Start of Block
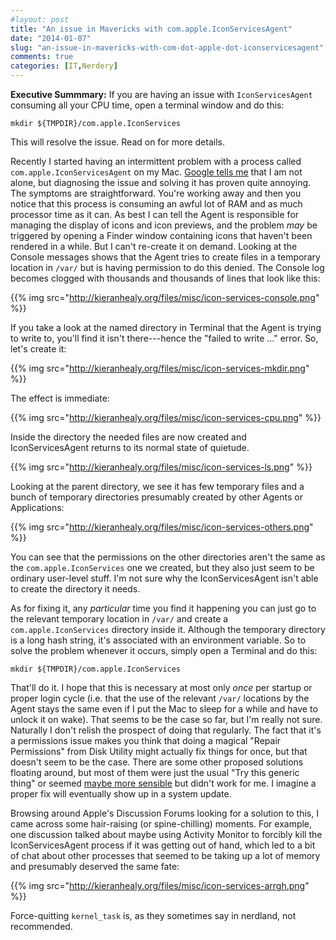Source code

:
 ```yaml
---
#layout: post
title: "An issue in Mavericks with com.apple.IconServicesAgent"
date: "2014-01-07"
slug: "an-issue-in-mavericks-with-com-dot-apple-dot-iconservicesagent"
comments: true
categories: [IT,Nerdery]
---
```


**Executive Summmary:** If you are having an issue with `IconServicesAgent` consuming all your CPU time, open a terminal window and do this:

`mkdir ${TMPDIR}/com.apple.IconServices`

This will resolve the issue. Read on for more details.


Recently I started having an intermittent problem with a process called `com.apple.IconServicesAgent` on my Mac. [Google tells me](https://www.google.com/#q=com.apple.iconservicesagent) that I am not alone, but diagnosing the issue and solving it has proven quite annoying. The symptoms are straightforward. You're working away and then you notice that this process is consuming an awful lot of RAM and as much processor time as it can. As best I can tell the Agent is responsible for managing the display of icons and icon previews, and the problem *may* be triggered by opening a Finder window containing icons that haven't been rendered in a while. But I can't re-create it on demand. Looking at the Console messages shows that the Agent tries to create files in a temporary location in `/var/` but is having permission to do this denied. The Console log becomes clogged with thousands and thousands of lines that look like this:

{{% img src="http://kieranhealy.org/files/misc/icon-services-console.png" %}}

If you take a look at the named directory in Terminal that the Agent is trying to write to, you'll find it isn't there---hence the "failed to write ..." error. So, let's create it:

{{% img src="http://kieranhealy.org/files/misc/icon-services-mkdir.png" %}}

The effect is immediate:

{{% img src="http://kieranhealy.org/files/misc/icon-services-cpu.png" %}}

Inside the directory the needed files are now created and IconServicesAgent returns to its normal state of quietude.

{{% img src="http://kieranhealy.org/files/misc/icon-services-ls.png" %}}

Looking at the parent directory, we see it has few temporary files and a bunch of temporary directories presumably created by other Agents or Applications:

{{% img src="http://kieranhealy.org/files/misc/icon-services-others.png" %}}

You can see that the permissions on the other directories aren't the same as the `com.apple.IconServices` one we created, but they also just seem to be ordinary user-level stuff. I'm not sure why the IconServicesAgent isn't able to create the directory it needs.

As for fixing it, any *particular* time you find it happening you can just go to the relevant temporary location in `/var/` and create a `com.apple.IconServices` directory inside it. Although the temporary directory is a long hash string, it's associated with an environment variable. So to solve the problem whenever it occurs, simply open a Terminal and do this:

`mkdir ${TMPDIR}/com.apple.IconServices`

That'll do it. I hope that this is necessary at most only *once* per startup or proper login cycle (i.e. that the use of the relevant `/var/` locations by the Agent stays the same even if I put the Mac to sleep for a while and have to unlock it on wake). That seems to be the case so far, but I'm really not sure. Naturally I don't relish the prospect of doing that regularly. The fact that it's a permissions issue makes you think that doing a magical "Repair Permissions" from Disk Utility might actually fix things for once, but that doesn't seem to be the case. There are some other proposed solutions floating around, but most of them were just the usual "Try this generic thing" or seemed [maybe more sensible](https://gist.github.com/walesmd/7315613) but didn't work for me. I imagine a proper fix will eventually show up in a system update.

Browsing around Apple's Discussion Forums looking for a solution to this, I came across some hair-raising (or spine-chilling) moments. For example, one discussion talked about maybe using Activity Monitor to forcibly kill the IconServicesAgent process if it was getting out of hand, which led to a bit of chat about other processes that seemed to be taking up a lot of memory and presumably deserved the same fate:

{{% img src="http://kieranhealy.org/files/misc/icon-services-arrgh.png" %}}

Force-quitting `kernel_task` is, as they sometimes say in nerdland, not recommended.
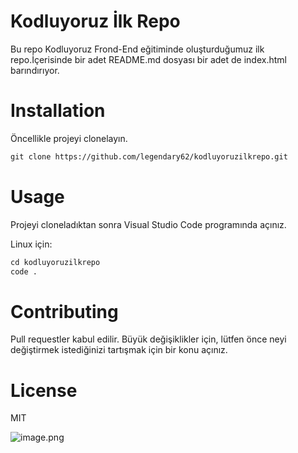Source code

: # Kodluyoruz İlk Repo

Bu repo Kodluyoruz Frond-End eğitiminde oluşturduğumuz ilk repo.İçerisinde bir adet README.md dosyası bir adet de index.html barındırıyor.

# Installation

Öncellikle projeyi clonelayın.

```markdown
git clone https://github.com/legendary62/kodluyoruzilkrepo.git

```

# Usage

Projeyi cloneladıktan sonra Visual Studio Code programında açınız.

Linux için:

```markdown
cd kodluyoruzilkrepo
code .
```
# Contributing
                                                       
Pull requestler kabul edilir. Büyük değişiklikler için, lütfen önce neyi değiştirmek istediğinizi tartışmak için bir konu açınız.


# License

MIT

![image.png][def]

[def]: https://kodluyoruz.org/wp-content/uploads/2022/05/kodluyoruz_yatay_slogan-300x35.png
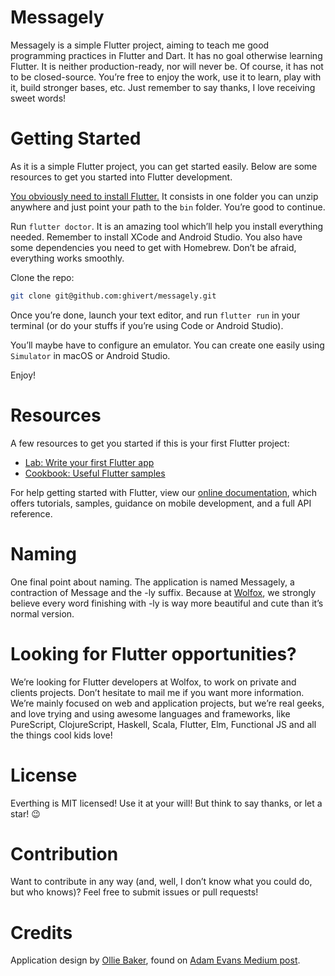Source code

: # Messagely

Messagely is a simple Flutter project, aiming to teach me good programming practices in Flutter and Dart. It has no goal otherwise learning Flutter. It is neither production-ready, nor will never be. Of course, it has not to be closed-source. You’re free to enjoy the work, use it to learn, play with it, build stronger bases, etc. Just remember to say thanks, I love receiving sweet words!

# Getting Started

As it is a simple Flutter project, you can get started easily. Below are some resources to get you started into Flutter development.

[You obviously need to install Flutter.](https://flutter.dev/docs/get-started/install) It consists in one folder you can unzip anywhere and just point your path to the `bin` folder. You’re good to continue.

Run `flutter doctor`. It is an amazing tool which’ll help you install everything needed. Remember to install XCode and Android Studio. You also have some dependencies you need to get with Homebrew. Don’t be afraid, everything works smoothly.

Clone the repo:

```bash
git clone git@github.com:ghivert/messagely.git
```

Once you’re done, launch your text editor, and run `flutter run` in your terminal (or do your stuffs if you’re using Code or Android Studio).

You’ll maybe have to configure an emulator. You can create one easily using `Simulator` in macOS or Android Studio.

Enjoy!

# Resources

A few resources to get you started if this is your first Flutter project:

- [Lab: Write your first Flutter app](https://flutter.dev/docs/get-started/codelab)
- [Cookbook: Useful Flutter samples](https://flutter.dev/docs/cookbook)

For help getting started with Flutter, view our [online documentation](https://flutter.dev/docs), which offers tutorials, samples, guidance on mobile development, and a full API reference.

# Naming

One final point about naming. The application is named Messagely, a contraction of Message and the -ly suffix. Because at [Wolfox](https://wolfox.co), we strongly believe every word finishing with -ly is way more beautiful and cute than it’s normal version.

# Looking for Flutter opportunities?

We’re looking for Flutter developers at Wolfox, to work on private and clients projects. Don’t hesitate to mail me if you want more information. We’re mainly focused on web and application projects, but we’re real geeks, and love trying and using awesome languages and frameworks, like PureScript, ClojureScript, Haskell, Scala, Flutter, Elm, Functional JS and all the things cool kids love!

# License

Everthing is MIT licensed! Use it at your will! But think to say thanks, or let a star! 😉

# Contribution

Want to contribute in any way (and, well, I don’t know what you could do, but who knows)? Feel free to submit issues or pull requests!

# Credits

Application design by [Ollie Baker](https://medium.com/@OllieBrkr), found on [Adam Evans Medium post](https://medium.com/inspiration-supply/messenger-chat-app-uis-a8aa76e33ba4).

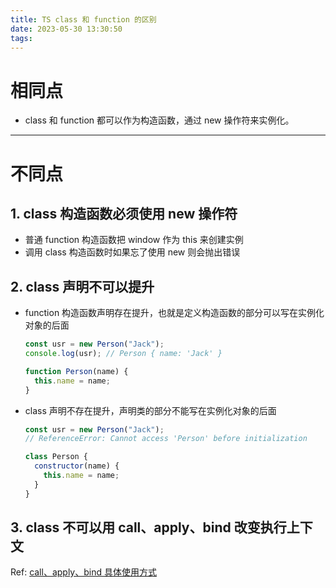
 ```yaml
---
title: TS class 和 function 的区别
date: 2023-05-30 13:30:50
tags:
---
```


# 相同点

- class 和 function 都可以作为构造函数，通过 new 操作符来实例化。

---

# 不同点

## 1. class 构造函数必须使用 new 操作符

- 普通 function 构造函数把 window 作为 this 来创建实例
- 调用 class 构造函数时如果忘了使用 new 则会抛出错误

## 2. class 声明不可以提升

- function 构造函数声明存在提升，也就是定义构造函数的部分可以写在实例化对象的后面

  ```js
  const usr = new Person("Jack");
  console.log(usr); // Person { name: 'Jack' }

  function Person(name) {
    this.name = name;
  }
  ```

- class 声明不存在提升，声明类的部分不能写在实例化对象的后面

  ```js
  const usr = new Person("Jack");
  // ReferenceError: Cannot access 'Person' before initialization

  class Person {
    constructor(name) {
      this.name = name;
    }
  }
  ```

## 3. class 不可以用 call、apply、bind 改变执行上下文

Ref: [call、apply、bind 具体使用方式](https://lzxjack.top/post?title=call-apply-bind)
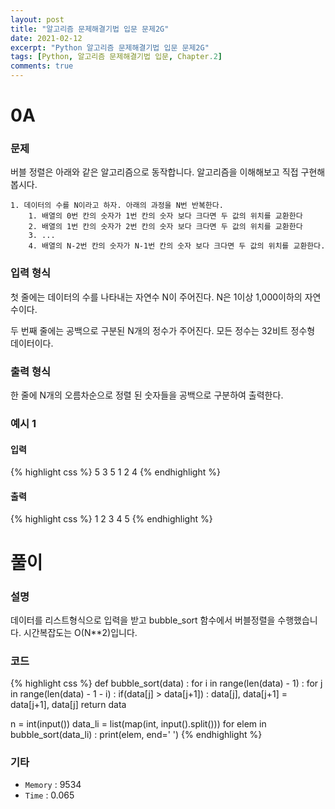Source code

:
 ```yaml
---
layout: post
title: "알고리즘 문제해결기법 입문 문제2G"
date: 2021-02-12
excerpt: "Python 알고리즘 문제해결기법 입문 문제2G"
tags: [Python, 알고리즘 문제해결기법 입문, Chapter.2]
comments: true
---
```

# 0A

### 문제
버블 정렬은 아래와 같은 알고리즘으로 동작합니다. 알고리즘을 이해해보고 직접 구현해봅시다.

	1. 데이터의 수를 N이라고 하자. 아래의 과정을 N번 반복한다.
		1. 배열의 0번 칸의 숫자가 1번 칸의 숫자 보다 크다면 두 값의 위치를 교환한다
		2. 배열의 1번 칸의 숫자가 2번 칸의 숫자 보다 크다면 두 값의 위치를 교환한다
		3. ...
		4. 배열의 N-2번 칸의 숫자가 N-1번 칸의 숫자 보다 크다면 두 값의 위치를 교환한다.

### 입력 형식
첫 줄에는 데이터의 수를 나타내는 자연수 N이 주어진다. N은 1이상 1,000이하의 자연수이다.

두 번째 줄에는 공백으로 구분된 N개의 정수가 주어진다. 모든 정수는 32비트 정수형 데이터이다.

### 출력 형식
한 줄에 N개의 오름차순으로 정렬 된 숫자들을 공백으로 구분하여 출력한다.

### 예시 1
#### 입력
{% highlight css %}
5
3 5 1 2 4
{% endhighlight %}
#### 출력
{% highlight css %}
1 2 3 4 5
{% endhighlight %}

# 풀이

### 설명
데이터를 리스트형식으로 입력을 받고 bubble_sort 함수에서 버블정렬을 수행했습니다. 시간복잡도는 O(N**2)입니다.

### 코드
{% highlight css %}
def bubble_sort(data) :
	for i in range(len(data) - 1) :
		for j in range(len(data) - 1 - i) :
			if(data[j] > data[j+1]) : data[j], data[j+1] = data[j+1], data[j]
	return data

n = int(input())
data_li = list(map(int, input().split()))
for elem in bubble_sort(data_li) :
	print(elem, end=' ')
{% endhighlight %}

### 기타
- `Memory` : 9534
- `Time` : 0.065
End of Block
● Requirement: Tally the lines of the listing that contain "문제해결기법" and give the tally alone.

● Result below: 3